#### Assigned task
Every line from the one with "Cpu: i3 8130u" through the end of the records below should be restated word for word, and nothing outside that span.

Information given section start

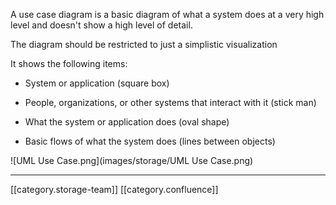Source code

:A use case diagram is a basic diagram of what a system does at a very high level and doesn't show a high level of detail.

The diagram should be restricted to just a simplistic visualization

It shows the following items:


* System or application (square box)


* People, organizations, or other systems that interact with it (stick man)


* What the system or application does (oval shape)


* Basic flows of what the system does (lines between objects)



![UML Use Case.png](images/storage/UML Use Case.png)



*****

[[category.storage-team]] 
[[category.confluence]] 
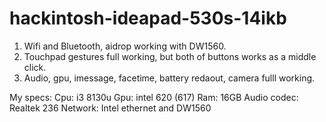 # hackintosh-ideapad-530s-14ikb

1. Wifi and Bluetooth, aidrop working with DW1560.
2. Touchpad gestures full working, but both of buttons works as a middle click.
3. Audio, gpu, imessage, facetime, battery redaout, camera fulll working.

My specs:
Cpu: i3 8130u
Gpu: intel 620 (617)
Ram: 16GB
Audio codec: Realtek 236
Network: Intel ethernet and DW1560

Information given section end

#### Exercise answer
Cpu: i3 8130u
Gpu: intel 620 (617)
Ram: 16GB
Audio codec: Realtek 236
Network: Intel ethernet and DW1560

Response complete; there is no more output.